Собственный голос показался мне ломким, как тонкая корка льда.
— Почему я должен сюда подниматься? Почему мы не можем пойти в одну из гостиных?
Фанни проигнорировала мою неучтивость.
— Это комната Марты, Генри, — вежливо пояснила она. — Она специально попросила, чтобы вас привели сюда.
— Ах вот как. — Слова застревали в горле мотком проволоки. — Я… если она не возражает, я бы лучше не… не слишком ли здесь мрачно? И холодно. В этой части дома очень холодно. Может быть…
— Комнату выбрала Марта, — непреклонно ответила Фанни. — Если вы решите пренебречь ее желанием, не думаю, что она согласится снова встретиться с вами.
— Ну раз так… — Что еще я мог сказать? Я попробовал весело улыбнуться, но получилась скорее гримаса. — Я… я просто не понял. Конечно, если Марта…
Но Фанни уже шагала прочь, ее шлейф тянулся по лестнице. Судя по слою пыли на полу, этим коридором очень давно не пользовались. Я посмотрел на дверь, готовясь увидеть бело-голубую фарфоровую ручку — ручку двери в спальню матери. Я отогнал эту мысль, пока она не нарушила мое непрочное, на хлорале настоянное самообладание. Какая чушь. Нет там никакой бело-голубой ручки, нет маленького бледного ребенка проститутки с темными укоризненными глазами и ртом, измазанным шоколадом. Там только Марта, Марта, Марта, Марта… Я взялся за ручку и под облупившейся белой краской заметил слои других цветов… зеленый, желтый, красный… Голубого нет, торжествующе подумал я, голубого нет. А рядом с моей рукой виднелись маленькие отпечатки, словно ребенок остановился и прижал к двери ладонь и три пальца… Марта?
Даже ее руки не могли оставить такие маленькие следы… липкие, смазанные, совсем свежие. Могут они быть… от шоколада?
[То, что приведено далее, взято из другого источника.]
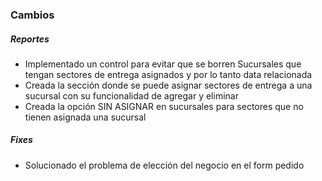 <h3>Cambios</h3>
<h5>Reportes</h5>
<ul>   
    <li>Implementado un control para evitar que se borren Sucursales que tengan sectores de entrega asignados y por lo tanto data relacionada</li>
    <li>Creada la sección donde se puede asignar sectores de entrega a una sucursal con su funcionalidad de agregar y eliminar</li>
    <li>Creada la opción SIN ASIGNAR en sucursales para sectores que no tienen asignada una sucursal</li>
</ul>

<h5>Fixes</h5>
<ul>
    <li>Solucionado el problema de elección del negocio en el form pedido</li>
</ul>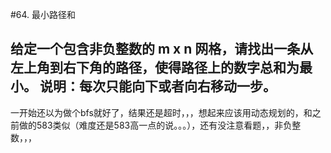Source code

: #64. 最小路径和

给定一个包含非负整数的 m x n 网格，请找出一条从左上角到右下角的路径，使得路径上的数字总和为最小。
 说明：每次只能向下或者向右移动一步。
---

一开始还以为做个bfs就好了，结果还是超时，，，想起来应该用动态规划的，和之前做的583类似（难度还是583高一点的说。。。），还有没注意看题，，非负整数，，，
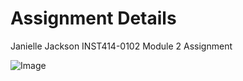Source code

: # Assignment Details
Janielle Jackson
INST414-0102
Module 2 Assignment

![Image](https://github.com/user-attachments/assets/511a4fa9-d9e3-4661-94c2-bf90c6698415)
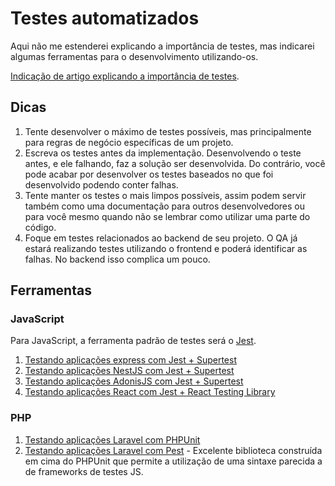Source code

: # Testes automatizados

Aqui não me estenderei explicando a importância de testes, mas indicarei algumas ferramentas para o desenvolvimento utilizando-os.

[Indicação de artigo explicando a importância de testes](https://www.devmedia.com.br/a-importancia-dos-testes-para-a-qualidade-do-software/28439).

## Dicas

1. Tente desenvolver o máximo de testes possíveis, mas principalmente para regras de negócio específicas de um projeto.
2. Escreva os testes antes da implementação. Desenvolvendo o teste antes, e ele falhando, faz a solução ser desenvolvida. Do contrário, você pode acabar por desenvolver os testes baseados no que foi desenvolvido podendo conter falhas.
3. Tente manter os testes o mais limpos possíveis, assim podem servir também como uma documentação para outros desenvolvedores ou para você mesmo quando não se lembrar como utilizar uma parte do código.
4. Foque em testes relacionados ao backend de seu projeto. O QA já estará realizando testes utilizando o frontend e poderá identificar as falhas. No backend isso complica um pouco.

## Ferramentas

### JavaScript

Para JavaScript, a ferramenta padrão de testes será o [Jest](https://jestjs.io).

1. [Testando aplicações express com Jest + Supertest](https://www.albertgao.xyz/2017/05/24/how-to-test-expressjs-with-jest-and-supertest/)
2. [Testando aplicações NestJS com Jest + Supertest](https://docs.nestjs.com/fundamentals/testing)
3. [Testando aplicações AdonisJS com Jest + Supertest](https://docs.adonisjs.com/cookbooks/testing-adonisjs-apps)
4. [Testando aplicações React com Jest + React Testing Library](https://blog.rocketseat.com.br/introducao-a-testing-library-testando-componentes-react/)

### PHP

1. [Testando aplicações Laravel com PHPUnit](https://laravel.com/docs/9.x/testing)
2. [Testando aplicações Laravel com Pest](https://nunomaduro.com/using-pest-in-laravel/) - Excelente biblioteca construída em cima do PHPUnit que permite a utilização de uma sintaxe parecida a de frameworks de testes JS.
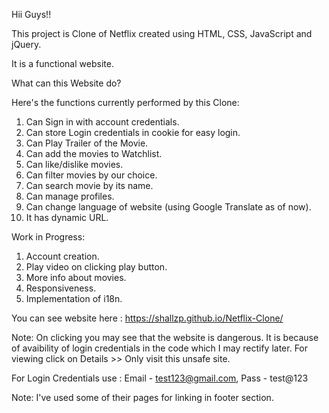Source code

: Hii Guys!!  

This project is Clone of Netflix created using HTML, CSS, JavaScript and jQuery. 

It is a functional website.

What can this Website do?

Here's the functions currently performed by this Clone:
1. Can Sign in with account credentials.
2. Can store Login credentials in cookie for easy login.
3. Can Play Trailer of the Movie.
4. Can add the movies to Watchlist.
5. Can like/dislike movies.
6. Can filter movies by our choice.
7. Can search movie by its name.
8. Can manage profiles.
9. Can change language of website (using Google Translate as of now).
10. It has dynamic URL.

Work in Progress:
1. Account creation.
2. Play video on clicking play button.
3. More info about movies.
4. Responsiveness.
5. Implementation of i18n.

You can see website here : https://shallzp.github.io/Netflix-Clone/

Note: On clicking you may see that the website is dangerous. It is because of avaibility of login credentials in the code which I may rectify later.
For viewing click on Details >> Only visit this unsafe site.

For Login Credentials use :
Email - test123@gmail.com, Pass - test@123

Note: I've used some of their pages for linking in footer section.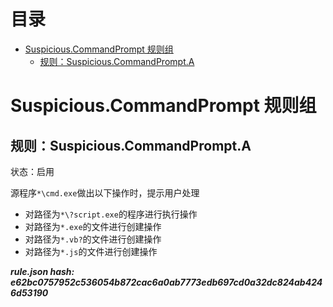 



目录
==

* [Suspicious.CommandPrompt 规则组](#suspiciouscommandprompt-)
	* [规则：Suspicious.CommandPrompt.A](#suspiciouscommandprompta)

# Suspicious.CommandPrompt 规则组

## 规则：Suspicious.CommandPrompt.A
  
状态：启用

源程序`*\cmd.exe`做出以下操作时，提示用户处理
- 对路径为`*\?script.exe`的程序进行执行操作
- 对路径为`*.exe`的文件进行创建操作
- 对路径为`*.vb?`的文件进行创建操作
- 对路径为`*.js`的文件进行创建操作
  
***rule.json hash: e62bc0757952c536054b872cac6a0ab7773edb697cd0a32dc824ab4246d53190***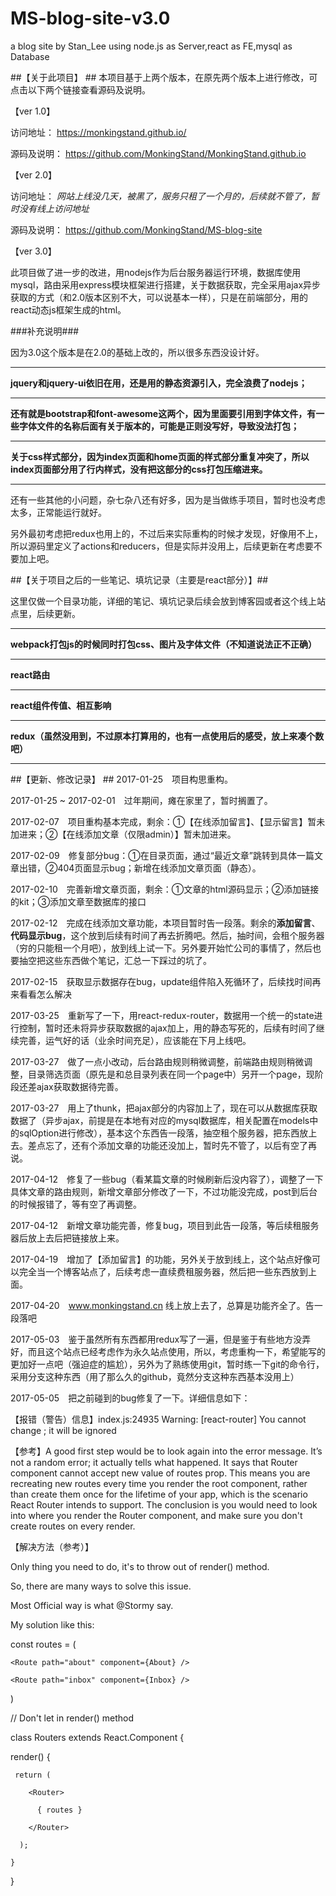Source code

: # MS-blog-site-v3.0
a blog site by Stan_Lee using node.js as Server,react as FE,mysql as Database

##【关于此项目】 ##
本项目基于上两个版本，在原先两个版本上进行修改，可点击以下两个链接查看源码及说明。

【ver 1.0】 

访问地址： https://monkingstand.github.io/ 

源码及说明： https://github.com/MonkingStand/MonkingStand.github.io

【ver 2.0】 

访问地址： *网站上线没几天，被黑了，服务只租了一个月的，后续就不管了，暂时没有线上访问地址*

源码及说明： https://github.com/MonkingStand/MS-blog-site

【ver 3.0】

此项目做了进一步的改进，用nodejs作为后台服务器运行环境，数据库使用mysql，路由采用express模块框架进行搭建，关于数据获取，完全采用ajax异步获取的方式（和2.0版本区别不大，可以说基本一样），只是在前端部分，用的react动态js框架生成的html。

###补充说明###

因为3.0这个版本是在2.0的基础上改的，所以很多东西没设计好。
*****
**jquery和jquery-ui依旧在用，还是用的静态资源引入，完全浪费了nodejs；**
*****
**还有就是bootstrap和font-awesome这两个，因为里面要引用到字体文件，有一些字体文件的名称后面有关于版本的，可能是正则没写好，导致没法打包；**
*****
**关于css样式部分，因为index页面和home页面的样式部分重复冲突了，所以index页面部分用了行内样式，没有把这部分的css打包压缩进来。**
*****
还有一些其他的小问题，杂七杂八还有好多，因为是当做练手项目，暂时也没考虑太多，正常能运行就好。

另外最初考虑把redux也用上的，不过后来实际重构的时候才发现，好像用不上，所以源码里定义了actions和reducers，但是实际并没用上，后续更新在考虑要不要加上吧。

##【关于项目之后的一些笔记、填坑记录（主要是react部分）】##

这里仅做一个目录功能，详细的笔记、填坑记录后续会放到博客园或者这个线上站点里，后续更新。
*****
**webpack打包js的时候同时打包css、图片及字体文件（不知道说法正不正确）**
*****
**react路由**
*****
**react组件传值、相互影响**
*****
**redux（虽然没用到，不过原本打算用的，也有一点使用后的感受，放上来凑个数吧）**
*****

##【更新、修改记录】  ##
2017-01-25　项目构思重构。

2017-01-25 ~ 2017-02-01　过年期间，瘫在家里了，暂时搁置了。

2017-02-07　项目重构基本完成，剩余：①【在线添加留言】、【显示留言】暂未加进来；②【在线添加文章（仅限admin）】暂未加进来。

2017-02-09　修复部分bug：①在目录页面，通过“最近文章”跳转到具体一篇文章出错，②404页面显示bug；新增在线添加文章页面（静态）。

2017-02-10　完善新增文章页面，剩余：①文章的html源码显示；②添加链接的kit；③添加文章至数据库的接口

2017-02-12　完成在线添加文章功能，本项目暂时告一段落。剩余的**添加留言**、**代码显示bug**，这个放到后续有时间了再去折腾吧。然后，抽时间，会租个服务器（穷的只能租一个月吧），放到线上试一下。另外要开始忙公司的事情了，然后也要抽空把这些东西做个笔记，汇总一下踩过的坑了。

2017-02-15　获取显示数据存在bug，update组件陷入死循环了，后续找时间再来看看怎么解决

2017-03-25　重新写了一下，用react-redux-router，数据用一个统一的state进行控制，暂时还未将异步获取数据的ajax加上，用的静态写死的，后续有时间了继续完善，运气好的话（业余时间充足），应该能在下月上线吧。

2017-03-27　做了一点小改动，后台路由规则稍微调整，前端路由规则稍微调整，目录筛选页面（原先是和总目录列表在同一个page中）另开一个page，现阶段还差ajax获取数据待完善。

2017-03-27　用上了thunk，把ajax部分的内容加上了，现在可以从数据库获取数据了（异步ajax，前提是在本地有对应的mysql数据库，相关配置在models中的sqlOption进行修改），基本这个东西告一段落，抽空租个服务器，把东西放上去。差点忘了，还有个添加文章的功能还没加上，暂时先不管了，以后有空了再说。

2017-04-12　修复了一些bug（看某篇文章的时候刷新后没内容了），调整了一下具体文章的路由规则，新增文章部分修改了一下，不过功能没完成，post到后台的时候报错了，等有空了再调整。

2017-04-12　新增文章功能完善，修复bug，项目到此告一段落，等后续租服务器后放上去后把链接放上来。

2017-04-19　增加了【添加留言】的功能，另外关于放到线上，这个站点好像可以完全当一个博客站点了，后续考虑一直续费租服务器，然后把一些东西放到上面。

2017-04-20　www.monkingstand.cn 线上放上去了，总算是功能齐全了。告一段落吧

2017-05-03　鉴于虽然所有东西都用redux写了一遍，但是鉴于有些地方没弄好，而且这个站点已经考虑作为永久站点使用，所以，考虑重构一下，希望能写的更加好一点吧（强迫症的尴尬），另外为了熟练使用git，暂时练一下git的命令行，采用分支这种东西（用了那么久的github，竟然分支这种东西基本没用上）

2017-05-05　把之前碰到的bug修复了一下。详细信息如下：

【报错（警告）信息】index.js:24935 Warning: [react-router] You cannot change <Router routes>; it will be ignored

【参考】A good first step would be to look again into the error message. It’s not a random error; it actually tells what happened. It says that  Router component cannot accept new value of routes prop. This means you are recreating new routes every time you render the root component, rather than create them once for the lifetime of your app, which is the scenario React Router intends to support. The conclusion is you would need to look into where you render the Router component, and make sure you don't create routes on every render.

【解决方法（参考）】

Only thing you need to do, it's to throw <Route /> out of render() method.


So, there are many ways to solve this issue.

Most Official way is what @Stormy say.

My solution like this:

const routes = (

  <Route path="/" component={App}>

    <Route path="about" component={About} />

    <Route path="inbox" component={Inbox} />

  </Route>

)

// Don't let <Route> in render() method

class Routers extends React.Component {

  render() {

     return ( 

        <Router>

          { routes }

        </Router>

      );

    }
    
}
Я больше не владел собой. Я закричал и изо всех сил надавил на дверь. Она не поддалась. В голове не было места мыслям — мною управляла безумная логика, внезапная убежденность, что после стольких лет Бог заставит меня заплатить за то, что я сделал со шлюшьим ребенком… заплатить Мартой. Моему помутившемуся рассудку эта идея казалась ужасающе правдоподобной: шлюхина дочь слушала, держась за дверь, затем вошла и увидела Марту, ждущую меня. Снова вышла, месть свершилась… а Марта все ждет, в платье, натянутом на лицо…
Я снова закричал и заколотил в дверь, обдирая костяшки.
— Марта! Марта! М-м…
И тут дверь распахнулась в темноту. Я по инерции влетел в комнату и ударился о противоположную стену. Дверь резко захлопнулась. Очутившись в непроглядной тьме, я кричал, теперь уверенный, что девочка-призрак где-то в комнате, такая холодная, такая белая, и все еще хочет сказку.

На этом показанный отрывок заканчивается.